**Records shown**.
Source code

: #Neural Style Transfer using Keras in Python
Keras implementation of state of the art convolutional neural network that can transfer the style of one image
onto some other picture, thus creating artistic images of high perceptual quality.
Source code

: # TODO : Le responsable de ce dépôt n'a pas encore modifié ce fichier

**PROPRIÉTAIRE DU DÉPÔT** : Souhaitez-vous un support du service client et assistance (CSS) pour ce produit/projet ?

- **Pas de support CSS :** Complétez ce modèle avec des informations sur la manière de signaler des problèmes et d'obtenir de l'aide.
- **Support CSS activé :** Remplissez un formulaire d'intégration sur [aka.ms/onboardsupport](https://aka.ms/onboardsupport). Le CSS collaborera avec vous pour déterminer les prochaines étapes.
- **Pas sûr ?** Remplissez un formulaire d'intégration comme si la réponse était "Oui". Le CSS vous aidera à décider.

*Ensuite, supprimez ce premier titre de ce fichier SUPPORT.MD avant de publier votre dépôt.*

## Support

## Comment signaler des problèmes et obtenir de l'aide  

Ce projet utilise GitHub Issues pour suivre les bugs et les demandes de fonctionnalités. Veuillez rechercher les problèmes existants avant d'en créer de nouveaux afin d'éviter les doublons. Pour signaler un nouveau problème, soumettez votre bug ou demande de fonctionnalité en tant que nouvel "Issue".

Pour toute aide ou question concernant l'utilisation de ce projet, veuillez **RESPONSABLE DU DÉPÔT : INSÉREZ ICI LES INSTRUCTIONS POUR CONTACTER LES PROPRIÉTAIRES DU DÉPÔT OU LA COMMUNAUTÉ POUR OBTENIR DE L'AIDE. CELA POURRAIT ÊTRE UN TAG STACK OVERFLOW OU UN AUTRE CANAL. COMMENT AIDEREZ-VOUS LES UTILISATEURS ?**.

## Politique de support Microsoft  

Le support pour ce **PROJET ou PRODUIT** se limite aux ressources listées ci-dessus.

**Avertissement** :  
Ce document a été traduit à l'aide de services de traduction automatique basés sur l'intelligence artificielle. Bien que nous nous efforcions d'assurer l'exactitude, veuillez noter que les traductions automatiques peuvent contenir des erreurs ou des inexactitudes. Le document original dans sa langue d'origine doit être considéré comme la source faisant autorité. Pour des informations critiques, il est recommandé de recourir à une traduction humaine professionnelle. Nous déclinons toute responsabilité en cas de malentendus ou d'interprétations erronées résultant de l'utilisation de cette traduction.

**What you are asked to do**. Copy the entries word for word.

**Answer box**.
Source code

: #Neural Style Transfer using Keras in Python
Keras implementation of state of the art convolutional neural network that can transfer the style of one image
onto some other picture, thus creating artistic images of high perceptual quality.
Source code

: # TODO : Le responsable de ce dépôt n'a pas encore modifié ce fichier

**PROPRIÉTAIRE DU DÉPÔT** : Souhaitez-vous un support du service client et assistance (CSS) pour ce produit/projet ?

- **Pas de support CSS :** Complétez ce modèle avec des informations sur la manière de signaler des problèmes et d'obtenir de l'aide.
- **Support CSS activé :** Remplissez un formulaire d'intégration sur [aka.ms/onboardsupport](https://aka.ms/onboardsupport). Le CSS collaborera avec vous pour déterminer les prochaines étapes.
- **Pas sûr ?** Remplissez un formulaire d'intégration comme si la réponse était "Oui". Le CSS vous aidera à décider.

*Ensuite, supprimez ce premier titre de ce fichier SUPPORT.MD avant de publier votre dépôt.*

## Support

## Comment signaler des problèmes et obtenir de l'aide  

Ce projet utilise GitHub Issues pour suivre les bugs et les demandes de fonctionnalités. Veuillez rechercher les problèmes existants avant d'en créer de nouveaux afin d'éviter les doublons. Pour signaler un nouveau problème, soumettez votre bug ou demande de fonctionnalité en tant que nouvel "Issue".

Pour toute aide ou question concernant l'utilisation de ce projet, veuillez **RESPONSABLE DU DÉPÔT : INSÉREZ ICI LES INSTRUCTIONS POUR CONTACTER LES PROPRIÉTAIRES DU DÉPÔT OU LA COMMUNAUTÉ POUR OBTENIR DE L'AIDE. CELA POURRAIT ÊTRE UN TAG STACK OVERFLOW OU UN AUTRE CANAL. COMMENT AIDEREZ-VOUS LES UTILISATEURS ?**.

## Politique de support Microsoft  

Le support pour ce **PROJET ou PRODUIT** se limite aux ressources listées ci-dessus.

**Avertissement** :  
Ce document a été traduit à l'aide de services de traduction automatique basés sur l'intelligence artificielle. Bien que nous nous efforcions d'assurer l'exactitude, veuillez noter que les traductions automatiques peuvent contenir des erreurs ou des inexactitudes. Le document original dans sa langue d'origine doit être considéré comme la source faisant autorité. Pour des informations critiques, il est recommandé de recourir à une traduction humaine professionnelle. Nous déclinons toute responsabilité en cas de malentendus ou d'interprétations erronées résultant de l'utilisation de cette traduction.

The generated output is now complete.